━━ Data to process

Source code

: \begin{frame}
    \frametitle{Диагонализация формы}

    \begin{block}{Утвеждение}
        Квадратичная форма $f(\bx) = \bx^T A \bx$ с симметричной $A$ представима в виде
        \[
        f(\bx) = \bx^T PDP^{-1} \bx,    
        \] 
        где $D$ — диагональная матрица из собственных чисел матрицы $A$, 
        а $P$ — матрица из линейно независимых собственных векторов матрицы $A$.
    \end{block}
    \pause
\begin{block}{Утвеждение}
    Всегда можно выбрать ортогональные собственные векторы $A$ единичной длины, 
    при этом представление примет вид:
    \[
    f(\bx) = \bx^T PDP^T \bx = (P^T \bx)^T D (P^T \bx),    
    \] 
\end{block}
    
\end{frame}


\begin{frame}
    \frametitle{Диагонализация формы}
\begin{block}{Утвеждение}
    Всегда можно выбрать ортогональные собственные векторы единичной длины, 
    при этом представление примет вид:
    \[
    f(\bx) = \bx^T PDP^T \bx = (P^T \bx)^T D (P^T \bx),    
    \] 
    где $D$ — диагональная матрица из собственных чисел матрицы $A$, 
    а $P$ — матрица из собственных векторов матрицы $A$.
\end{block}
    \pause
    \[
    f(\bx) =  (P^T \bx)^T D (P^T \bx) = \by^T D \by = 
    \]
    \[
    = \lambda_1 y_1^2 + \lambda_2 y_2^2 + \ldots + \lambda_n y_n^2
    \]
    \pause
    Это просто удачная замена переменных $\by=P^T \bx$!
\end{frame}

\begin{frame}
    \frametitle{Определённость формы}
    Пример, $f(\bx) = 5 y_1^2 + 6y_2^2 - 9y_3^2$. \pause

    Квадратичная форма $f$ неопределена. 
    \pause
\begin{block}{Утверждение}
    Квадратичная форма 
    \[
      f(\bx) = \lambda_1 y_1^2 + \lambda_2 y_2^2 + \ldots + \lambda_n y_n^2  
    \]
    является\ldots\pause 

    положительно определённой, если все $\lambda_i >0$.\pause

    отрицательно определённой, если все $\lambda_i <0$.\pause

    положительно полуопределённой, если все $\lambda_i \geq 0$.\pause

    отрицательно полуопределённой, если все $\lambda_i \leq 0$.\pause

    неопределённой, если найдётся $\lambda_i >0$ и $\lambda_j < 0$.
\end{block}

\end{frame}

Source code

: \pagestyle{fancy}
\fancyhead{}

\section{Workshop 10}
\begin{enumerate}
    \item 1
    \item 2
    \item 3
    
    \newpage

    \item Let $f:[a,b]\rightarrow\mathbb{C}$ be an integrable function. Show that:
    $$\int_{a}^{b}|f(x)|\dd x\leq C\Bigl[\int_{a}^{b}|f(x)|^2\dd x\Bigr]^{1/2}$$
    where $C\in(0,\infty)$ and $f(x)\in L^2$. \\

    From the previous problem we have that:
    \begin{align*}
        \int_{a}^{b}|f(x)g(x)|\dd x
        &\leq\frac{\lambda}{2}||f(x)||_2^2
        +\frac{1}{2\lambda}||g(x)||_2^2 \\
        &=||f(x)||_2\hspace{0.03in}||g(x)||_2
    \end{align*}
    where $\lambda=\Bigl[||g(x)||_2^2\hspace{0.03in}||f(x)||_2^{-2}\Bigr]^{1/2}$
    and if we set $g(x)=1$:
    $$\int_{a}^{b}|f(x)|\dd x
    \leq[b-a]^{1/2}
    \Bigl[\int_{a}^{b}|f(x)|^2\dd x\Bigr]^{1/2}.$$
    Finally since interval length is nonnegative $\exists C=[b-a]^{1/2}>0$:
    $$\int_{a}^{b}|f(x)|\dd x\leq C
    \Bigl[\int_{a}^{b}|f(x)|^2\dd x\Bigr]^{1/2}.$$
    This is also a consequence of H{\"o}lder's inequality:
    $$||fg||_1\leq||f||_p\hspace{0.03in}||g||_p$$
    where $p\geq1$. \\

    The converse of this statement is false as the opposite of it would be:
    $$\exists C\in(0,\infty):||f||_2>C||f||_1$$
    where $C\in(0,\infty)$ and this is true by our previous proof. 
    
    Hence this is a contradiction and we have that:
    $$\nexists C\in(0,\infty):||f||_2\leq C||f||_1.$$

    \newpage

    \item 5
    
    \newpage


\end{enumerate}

━━━━
━━ Data to process

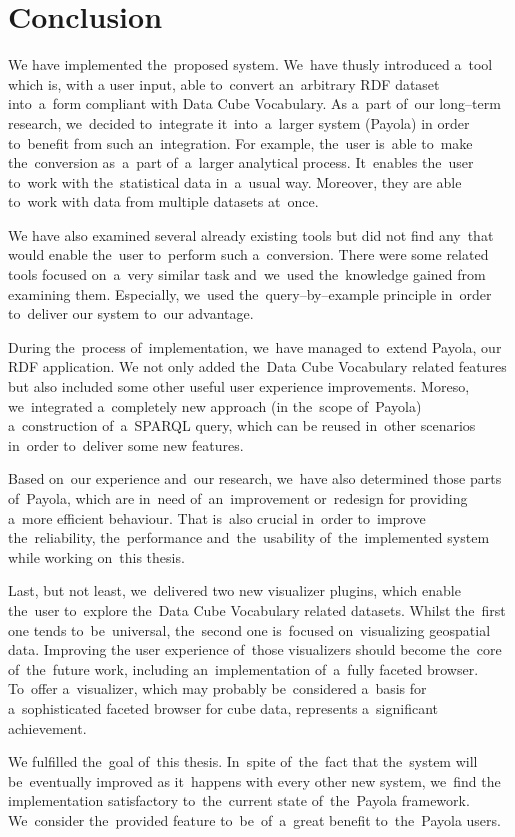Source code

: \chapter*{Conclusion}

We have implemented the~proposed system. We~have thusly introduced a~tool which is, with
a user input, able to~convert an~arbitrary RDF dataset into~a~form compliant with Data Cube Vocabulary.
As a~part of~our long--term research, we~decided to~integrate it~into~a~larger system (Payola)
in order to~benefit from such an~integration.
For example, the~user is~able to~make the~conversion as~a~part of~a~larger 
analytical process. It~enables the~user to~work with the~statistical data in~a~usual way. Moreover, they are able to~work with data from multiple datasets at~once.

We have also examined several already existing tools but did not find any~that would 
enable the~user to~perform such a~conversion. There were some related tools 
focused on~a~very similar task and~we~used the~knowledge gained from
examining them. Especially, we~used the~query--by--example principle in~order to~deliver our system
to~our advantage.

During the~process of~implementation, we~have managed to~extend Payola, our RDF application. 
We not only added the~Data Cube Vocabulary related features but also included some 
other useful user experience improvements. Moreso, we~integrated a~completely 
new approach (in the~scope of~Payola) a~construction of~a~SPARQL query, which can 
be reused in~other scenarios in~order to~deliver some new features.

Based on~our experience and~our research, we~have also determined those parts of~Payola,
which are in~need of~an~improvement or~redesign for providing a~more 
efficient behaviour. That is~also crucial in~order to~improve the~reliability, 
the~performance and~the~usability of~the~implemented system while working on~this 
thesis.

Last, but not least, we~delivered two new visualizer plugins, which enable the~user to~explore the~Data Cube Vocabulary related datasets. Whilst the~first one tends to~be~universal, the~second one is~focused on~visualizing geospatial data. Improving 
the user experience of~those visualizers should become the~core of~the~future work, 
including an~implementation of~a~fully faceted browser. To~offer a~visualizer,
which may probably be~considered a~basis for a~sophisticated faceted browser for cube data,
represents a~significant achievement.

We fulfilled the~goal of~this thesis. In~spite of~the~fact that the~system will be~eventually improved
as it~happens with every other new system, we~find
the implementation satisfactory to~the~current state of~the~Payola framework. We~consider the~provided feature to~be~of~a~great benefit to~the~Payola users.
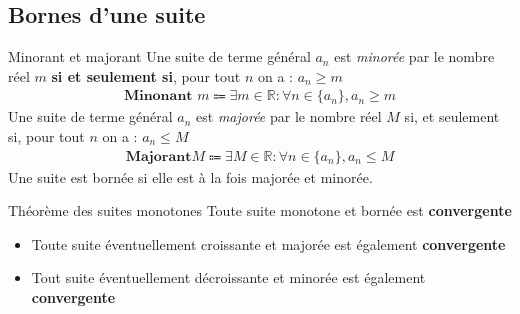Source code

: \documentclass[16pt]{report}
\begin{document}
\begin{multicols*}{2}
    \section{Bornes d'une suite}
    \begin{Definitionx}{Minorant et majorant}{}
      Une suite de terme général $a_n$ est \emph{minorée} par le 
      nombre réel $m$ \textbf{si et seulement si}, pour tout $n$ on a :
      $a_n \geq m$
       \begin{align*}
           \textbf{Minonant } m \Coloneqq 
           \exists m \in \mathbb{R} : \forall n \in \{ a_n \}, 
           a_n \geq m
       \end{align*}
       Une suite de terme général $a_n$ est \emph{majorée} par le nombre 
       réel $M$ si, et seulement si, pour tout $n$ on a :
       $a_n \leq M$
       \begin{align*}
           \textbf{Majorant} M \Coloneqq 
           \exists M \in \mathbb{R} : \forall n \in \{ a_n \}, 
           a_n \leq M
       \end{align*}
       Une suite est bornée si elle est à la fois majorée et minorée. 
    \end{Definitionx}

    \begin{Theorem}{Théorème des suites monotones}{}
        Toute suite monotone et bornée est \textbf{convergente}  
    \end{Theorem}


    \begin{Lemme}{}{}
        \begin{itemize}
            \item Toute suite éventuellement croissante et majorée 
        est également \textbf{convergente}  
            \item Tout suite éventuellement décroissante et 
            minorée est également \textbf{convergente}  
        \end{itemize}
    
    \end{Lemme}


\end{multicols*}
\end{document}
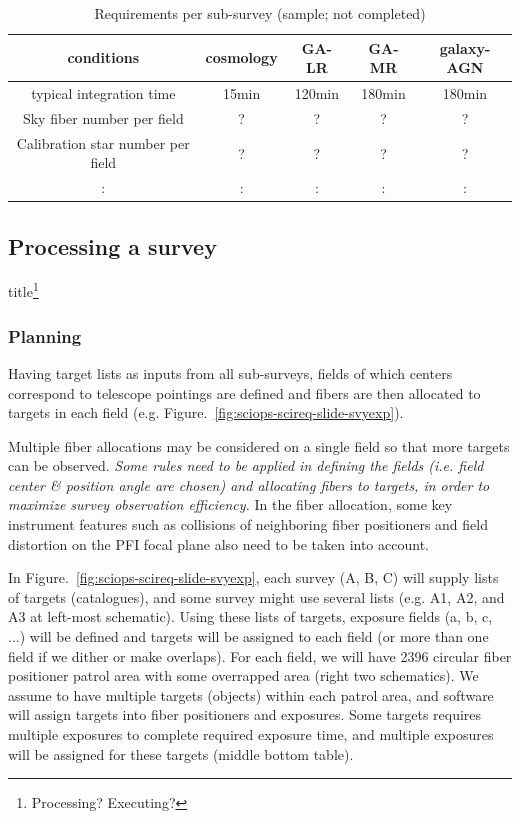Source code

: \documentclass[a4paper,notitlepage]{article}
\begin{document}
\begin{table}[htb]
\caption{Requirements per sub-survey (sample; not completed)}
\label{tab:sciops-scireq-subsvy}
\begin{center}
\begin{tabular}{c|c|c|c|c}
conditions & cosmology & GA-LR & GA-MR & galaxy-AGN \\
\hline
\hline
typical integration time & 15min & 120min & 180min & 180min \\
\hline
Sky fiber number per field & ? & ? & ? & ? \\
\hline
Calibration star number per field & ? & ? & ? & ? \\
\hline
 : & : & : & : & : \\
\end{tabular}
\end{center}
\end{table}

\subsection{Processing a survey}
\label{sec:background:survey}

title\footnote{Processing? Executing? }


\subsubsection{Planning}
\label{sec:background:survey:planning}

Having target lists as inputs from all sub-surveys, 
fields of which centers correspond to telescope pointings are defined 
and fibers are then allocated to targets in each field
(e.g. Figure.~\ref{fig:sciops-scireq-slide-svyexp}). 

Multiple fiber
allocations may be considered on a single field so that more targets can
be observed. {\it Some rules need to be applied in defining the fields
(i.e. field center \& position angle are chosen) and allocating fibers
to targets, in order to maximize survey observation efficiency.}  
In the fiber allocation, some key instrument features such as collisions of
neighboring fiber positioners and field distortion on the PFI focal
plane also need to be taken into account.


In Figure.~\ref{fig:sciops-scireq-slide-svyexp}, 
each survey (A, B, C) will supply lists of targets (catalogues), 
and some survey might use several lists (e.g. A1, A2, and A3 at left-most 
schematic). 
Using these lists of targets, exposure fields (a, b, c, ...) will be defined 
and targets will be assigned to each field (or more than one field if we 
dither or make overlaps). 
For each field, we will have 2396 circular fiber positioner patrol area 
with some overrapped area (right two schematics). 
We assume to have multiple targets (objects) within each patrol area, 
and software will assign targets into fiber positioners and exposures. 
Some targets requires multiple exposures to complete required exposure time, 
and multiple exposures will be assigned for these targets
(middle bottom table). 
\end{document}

━━━━
━━ Data to process

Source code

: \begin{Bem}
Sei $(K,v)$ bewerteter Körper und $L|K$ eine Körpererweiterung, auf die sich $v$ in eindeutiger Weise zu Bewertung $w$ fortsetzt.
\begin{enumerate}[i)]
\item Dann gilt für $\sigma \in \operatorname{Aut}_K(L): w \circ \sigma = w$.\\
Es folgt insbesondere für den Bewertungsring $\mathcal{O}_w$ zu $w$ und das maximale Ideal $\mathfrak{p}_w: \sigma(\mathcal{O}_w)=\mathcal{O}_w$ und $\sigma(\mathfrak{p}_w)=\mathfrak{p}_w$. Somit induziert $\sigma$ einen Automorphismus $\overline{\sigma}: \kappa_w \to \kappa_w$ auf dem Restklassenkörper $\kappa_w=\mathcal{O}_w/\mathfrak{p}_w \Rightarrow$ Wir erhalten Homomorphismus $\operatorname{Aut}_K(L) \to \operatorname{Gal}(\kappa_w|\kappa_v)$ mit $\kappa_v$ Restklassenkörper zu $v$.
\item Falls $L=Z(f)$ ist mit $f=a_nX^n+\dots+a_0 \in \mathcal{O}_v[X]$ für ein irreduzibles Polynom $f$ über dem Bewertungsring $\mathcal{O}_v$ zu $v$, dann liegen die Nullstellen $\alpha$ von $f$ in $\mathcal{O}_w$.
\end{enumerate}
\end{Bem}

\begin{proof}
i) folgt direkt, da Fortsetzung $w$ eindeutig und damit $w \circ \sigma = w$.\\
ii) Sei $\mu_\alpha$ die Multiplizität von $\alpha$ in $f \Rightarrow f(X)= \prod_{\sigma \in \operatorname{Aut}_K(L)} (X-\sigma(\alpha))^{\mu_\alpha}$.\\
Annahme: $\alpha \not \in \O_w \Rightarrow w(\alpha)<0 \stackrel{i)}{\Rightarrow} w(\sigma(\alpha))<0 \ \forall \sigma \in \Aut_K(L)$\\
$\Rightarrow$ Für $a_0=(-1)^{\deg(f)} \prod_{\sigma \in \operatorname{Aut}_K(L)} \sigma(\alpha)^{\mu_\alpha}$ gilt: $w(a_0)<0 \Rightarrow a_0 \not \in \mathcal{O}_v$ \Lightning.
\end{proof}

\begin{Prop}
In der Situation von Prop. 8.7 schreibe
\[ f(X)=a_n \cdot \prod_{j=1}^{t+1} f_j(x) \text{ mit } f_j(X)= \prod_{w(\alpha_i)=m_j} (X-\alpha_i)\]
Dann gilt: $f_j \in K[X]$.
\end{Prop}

━━━━

What this task involves
The expected result is a copy of each line in the records where "Payola" appears.

Finished exercise
As a~part of~our long--term research, we~decided to~integrate it~into~a~larger system (Payola)
During the~process of~implementation, we~have managed to~extend Payola, our RDF application. 
new approach (in the~scope of~Payola) a~construction of~a~SPARQL query, which can 
Based on~our experience and~our research, we~have also determined those parts of~Payola,
the implementation satisfactory to~the~current state of~the~Payola framework. We~consider the~provided feature to~be~of~a~great benefit to~the~Payola users.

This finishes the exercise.